The economist-turned-lawmaker secured 56.6 percent of the vote, beating five other contenders, including Reps. Ha Tae-kyeung, Jeong Woon-chun and Park In-sook. His election was based on the combined results of a vote by party delegates and a public opinion survey.
Ha, Jeong and Park were elected as the members of the party's decision-making Supreme Council.
|Yoo Seong-min, the new leader of the minor opposition Bareun Party, speaks after winning the leadership election at the National Assembly in Seoul on Nov. 13, 2017. (Yonhap)|
In his acceptance speech, Yoo called for internal unity and vowed to continue the party's drive for "new" conservatism.
"Let's go back to the basics and work together for new conservatism," he said. "Let us continue to strive for unity among centrists and conservatives who share our vision for the future of the country and reform."
The conservative party had been rudderless since former leader Lee Hye-hoon resigned on Sept. 7 amid a graft scandal. The scandal dealt a stinging blow to the party's push to become a reformist alternative to the main opposition Liberty Korea Party (LKP).
Yoo's election came after eight lawmakers defected to the LKP last week in a move to unify the fractured conservative camp and better rein in increasingly assertive liberal rivals ahead of next year's local elections.
The defections stripped the Bareun Party of its status as a parliamentary negotiating bloc that requires at least 20 lawmakers of the 299-member National Assembly.
The Bareun Party was launched in January with dozens of defectors from the current main opposition party.

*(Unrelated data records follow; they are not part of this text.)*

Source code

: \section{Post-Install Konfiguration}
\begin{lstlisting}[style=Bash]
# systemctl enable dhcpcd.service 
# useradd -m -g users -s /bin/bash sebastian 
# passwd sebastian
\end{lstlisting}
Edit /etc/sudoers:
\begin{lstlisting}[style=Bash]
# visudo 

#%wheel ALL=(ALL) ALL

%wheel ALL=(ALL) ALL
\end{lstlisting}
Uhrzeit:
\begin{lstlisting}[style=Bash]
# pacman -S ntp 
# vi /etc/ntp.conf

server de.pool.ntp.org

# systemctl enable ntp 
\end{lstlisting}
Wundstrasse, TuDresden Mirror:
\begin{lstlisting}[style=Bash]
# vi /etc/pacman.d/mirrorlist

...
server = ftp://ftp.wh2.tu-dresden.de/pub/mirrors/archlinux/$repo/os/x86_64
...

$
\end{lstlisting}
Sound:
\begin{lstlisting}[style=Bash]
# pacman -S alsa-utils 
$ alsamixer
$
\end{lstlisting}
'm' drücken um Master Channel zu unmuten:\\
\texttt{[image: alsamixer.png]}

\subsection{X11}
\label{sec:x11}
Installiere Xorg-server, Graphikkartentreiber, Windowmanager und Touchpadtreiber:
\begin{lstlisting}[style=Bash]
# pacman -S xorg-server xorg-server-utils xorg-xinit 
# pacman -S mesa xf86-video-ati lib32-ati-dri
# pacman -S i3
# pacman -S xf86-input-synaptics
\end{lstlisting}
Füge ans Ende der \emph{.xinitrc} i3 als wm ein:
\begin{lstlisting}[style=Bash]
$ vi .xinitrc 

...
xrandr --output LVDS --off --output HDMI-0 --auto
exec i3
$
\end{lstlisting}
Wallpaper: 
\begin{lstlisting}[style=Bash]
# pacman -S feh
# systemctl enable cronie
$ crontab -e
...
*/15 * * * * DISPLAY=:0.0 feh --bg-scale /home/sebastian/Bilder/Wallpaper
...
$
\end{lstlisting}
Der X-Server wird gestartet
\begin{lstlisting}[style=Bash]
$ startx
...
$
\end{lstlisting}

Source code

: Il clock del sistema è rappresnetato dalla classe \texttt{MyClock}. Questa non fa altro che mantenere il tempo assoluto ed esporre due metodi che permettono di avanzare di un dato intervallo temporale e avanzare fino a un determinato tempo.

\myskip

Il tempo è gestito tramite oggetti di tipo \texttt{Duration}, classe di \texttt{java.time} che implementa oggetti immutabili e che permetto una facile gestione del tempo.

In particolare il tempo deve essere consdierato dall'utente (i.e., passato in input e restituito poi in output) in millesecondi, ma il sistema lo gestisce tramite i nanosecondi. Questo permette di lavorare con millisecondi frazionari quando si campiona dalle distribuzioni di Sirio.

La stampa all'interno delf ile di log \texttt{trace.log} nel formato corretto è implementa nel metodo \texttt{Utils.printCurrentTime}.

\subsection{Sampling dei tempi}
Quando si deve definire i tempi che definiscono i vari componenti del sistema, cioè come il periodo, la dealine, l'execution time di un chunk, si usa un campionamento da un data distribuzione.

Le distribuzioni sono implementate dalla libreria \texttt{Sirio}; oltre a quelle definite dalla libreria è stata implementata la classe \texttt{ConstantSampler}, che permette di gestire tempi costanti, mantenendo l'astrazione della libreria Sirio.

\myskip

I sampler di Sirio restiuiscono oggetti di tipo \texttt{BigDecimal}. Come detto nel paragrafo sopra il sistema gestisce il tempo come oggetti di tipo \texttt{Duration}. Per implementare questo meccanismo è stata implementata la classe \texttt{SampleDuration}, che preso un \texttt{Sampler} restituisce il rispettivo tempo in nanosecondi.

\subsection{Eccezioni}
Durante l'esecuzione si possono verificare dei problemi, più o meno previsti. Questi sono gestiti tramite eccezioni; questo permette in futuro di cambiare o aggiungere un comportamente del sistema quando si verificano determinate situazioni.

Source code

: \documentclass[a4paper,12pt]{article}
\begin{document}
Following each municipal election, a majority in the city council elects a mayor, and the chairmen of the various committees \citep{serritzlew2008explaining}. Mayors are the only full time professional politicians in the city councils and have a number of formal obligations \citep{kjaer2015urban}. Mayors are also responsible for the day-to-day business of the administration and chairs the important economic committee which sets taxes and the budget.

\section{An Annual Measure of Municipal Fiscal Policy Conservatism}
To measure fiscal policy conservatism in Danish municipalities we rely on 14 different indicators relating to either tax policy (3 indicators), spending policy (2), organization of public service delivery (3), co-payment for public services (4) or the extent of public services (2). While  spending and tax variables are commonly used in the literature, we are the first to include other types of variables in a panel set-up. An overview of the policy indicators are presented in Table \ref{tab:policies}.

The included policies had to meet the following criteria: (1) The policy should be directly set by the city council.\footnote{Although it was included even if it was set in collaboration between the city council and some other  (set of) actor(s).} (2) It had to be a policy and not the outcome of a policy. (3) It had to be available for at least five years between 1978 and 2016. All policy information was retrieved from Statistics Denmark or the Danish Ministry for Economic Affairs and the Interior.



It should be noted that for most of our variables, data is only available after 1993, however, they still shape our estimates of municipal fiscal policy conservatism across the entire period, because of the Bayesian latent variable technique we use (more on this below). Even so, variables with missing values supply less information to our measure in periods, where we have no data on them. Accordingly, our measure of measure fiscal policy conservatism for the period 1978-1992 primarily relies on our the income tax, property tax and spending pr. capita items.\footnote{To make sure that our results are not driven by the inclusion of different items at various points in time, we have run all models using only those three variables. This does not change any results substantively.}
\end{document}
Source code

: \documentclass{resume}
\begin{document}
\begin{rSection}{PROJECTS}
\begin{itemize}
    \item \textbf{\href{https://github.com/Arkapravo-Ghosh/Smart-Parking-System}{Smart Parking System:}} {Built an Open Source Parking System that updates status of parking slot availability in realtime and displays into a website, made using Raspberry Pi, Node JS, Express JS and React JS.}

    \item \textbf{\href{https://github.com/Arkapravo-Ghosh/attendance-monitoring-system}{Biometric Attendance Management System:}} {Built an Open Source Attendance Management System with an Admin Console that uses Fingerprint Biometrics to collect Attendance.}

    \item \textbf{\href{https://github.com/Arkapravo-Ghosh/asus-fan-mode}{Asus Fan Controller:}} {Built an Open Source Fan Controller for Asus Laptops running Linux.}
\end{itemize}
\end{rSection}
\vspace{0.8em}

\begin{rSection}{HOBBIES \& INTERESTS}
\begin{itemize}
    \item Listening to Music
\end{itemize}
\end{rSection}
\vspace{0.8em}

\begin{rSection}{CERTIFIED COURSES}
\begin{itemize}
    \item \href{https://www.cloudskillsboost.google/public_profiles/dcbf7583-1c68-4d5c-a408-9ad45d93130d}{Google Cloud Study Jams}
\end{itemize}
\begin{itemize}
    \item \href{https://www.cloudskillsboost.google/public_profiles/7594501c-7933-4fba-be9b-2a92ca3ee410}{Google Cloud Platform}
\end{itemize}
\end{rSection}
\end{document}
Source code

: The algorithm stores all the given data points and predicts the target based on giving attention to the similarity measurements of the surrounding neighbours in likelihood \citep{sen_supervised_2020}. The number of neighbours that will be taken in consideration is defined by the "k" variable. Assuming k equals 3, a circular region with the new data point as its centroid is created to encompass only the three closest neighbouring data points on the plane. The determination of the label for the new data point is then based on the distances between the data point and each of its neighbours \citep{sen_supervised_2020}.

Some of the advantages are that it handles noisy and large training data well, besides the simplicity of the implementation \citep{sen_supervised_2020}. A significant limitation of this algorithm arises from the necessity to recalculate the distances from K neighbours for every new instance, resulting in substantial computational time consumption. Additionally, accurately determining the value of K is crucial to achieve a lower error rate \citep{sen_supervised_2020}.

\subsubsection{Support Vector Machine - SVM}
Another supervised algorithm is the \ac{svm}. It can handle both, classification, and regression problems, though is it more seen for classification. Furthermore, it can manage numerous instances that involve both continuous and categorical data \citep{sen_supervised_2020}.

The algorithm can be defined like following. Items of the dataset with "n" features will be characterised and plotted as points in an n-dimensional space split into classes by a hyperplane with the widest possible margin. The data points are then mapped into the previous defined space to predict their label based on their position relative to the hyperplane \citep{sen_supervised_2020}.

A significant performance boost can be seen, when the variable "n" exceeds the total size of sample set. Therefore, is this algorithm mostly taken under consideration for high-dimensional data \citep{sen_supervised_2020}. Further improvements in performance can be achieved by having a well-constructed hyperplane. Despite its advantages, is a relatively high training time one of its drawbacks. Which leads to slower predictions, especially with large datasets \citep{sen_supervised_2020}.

It started with 33 lawmakers, but it now only has 12. Joo Ho-young, its floor leader, plans to leave the party soon.
The new leadership is now tasked with preventing additional defections, salvaging the party's founding principle of "new, warm and transparent" conservatism and strengthening its parliamentary foothold possibly by joining forces with middle-of-the-road politicians.
It also faces the daunting task of preparing the party for next year's mayoral and gubernatorial elections seen as a crucial referendum on President Moon Jae-in's first year in office, observers said.
The talk of a policy alliance between the Bareun Party and the People's Party has persisted, though some within the center-left party resist any tie-up, citing their different ideological roots and support bases.